**WHAT YOU ARE ASKED TO DO**
Each entry that follows is to be retyped exactly. Pictures do not belong in the copy.

**DATA RECORDS**
-=-=-

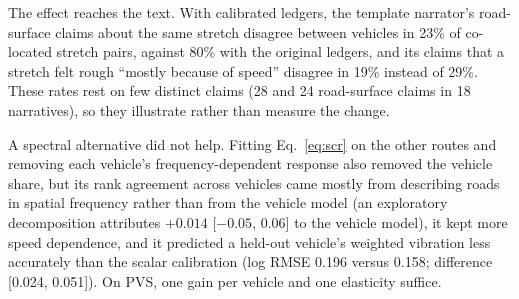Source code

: The effect reaches the text.
With calibrated ledgers, the template narrator's road-surface claims about the same stretch disagree between vehicles in 23\% of co-located stretch pairs, against 80\% with the original ledgers, and its claims that a stretch felt rough ``mostly because of speed'' disagree in 19\% instead of 29\%.
These rates rest on few distinct claims (28 and 24 road-surface claims in 18 narratives), so they illustrate rather than measure the change.

A spectral alternative did not help.
Fitting Eq.~\eqref{eq:scr} on the other routes and removing each vehicle's frequency-dependent response also removed the vehicle share, but its rank agreement across vehicles came mostly from describing roads in spatial frequency rather than from the vehicle model (an exploratory decomposition attributes $+0.014$ [$-0.05$, $0.06$] to the vehicle model), it kept more speed dependence, and it predicted a held-out vehicle's weighted vibration less accurately than the scalar calibration (log RMSE 0.196 versus 0.158; difference [0.024, 0.051]).
On PVS, one gain per vehicle and one elasticity suffice.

-=-=-

**ANSWER FOR THIS EXERCISE**
Source code

: The effect reaches the text.
With calibrated ledgers, the template narrator's road-surface claims about the same stretch disagree between vehicles in 23\% of co-located stretch pairs, against 80\% with the original ledgers, and its claims that a stretch felt rough ``mostly because of speed'' disagree in 19\% instead of 29\%.
These rates rest on few distinct claims (28 and 24 road-surface claims in 18 narratives), so they illustrate rather than measure the change.

A spectral alternative did not help.
Fitting Eq.~\eqref{eq:scr} on the other routes and removing each vehicle's frequency-dependent response also removed the vehicle share, but its rank agreement across vehicles came mostly from describing roads in spatial frequency rather than from the vehicle model (an exploratory decomposition attributes $+0.014$ [$-0.05$, $0.06$] to the vehicle model), it kept more speed dependence, and it predicted a held-out vehicle's weighted vibration less accurately than the scalar calibration (log RMSE 0.196 versus 0.158; difference [0.024, 0.051]).
On PVS, one gain per vehicle and one elasticity suffice.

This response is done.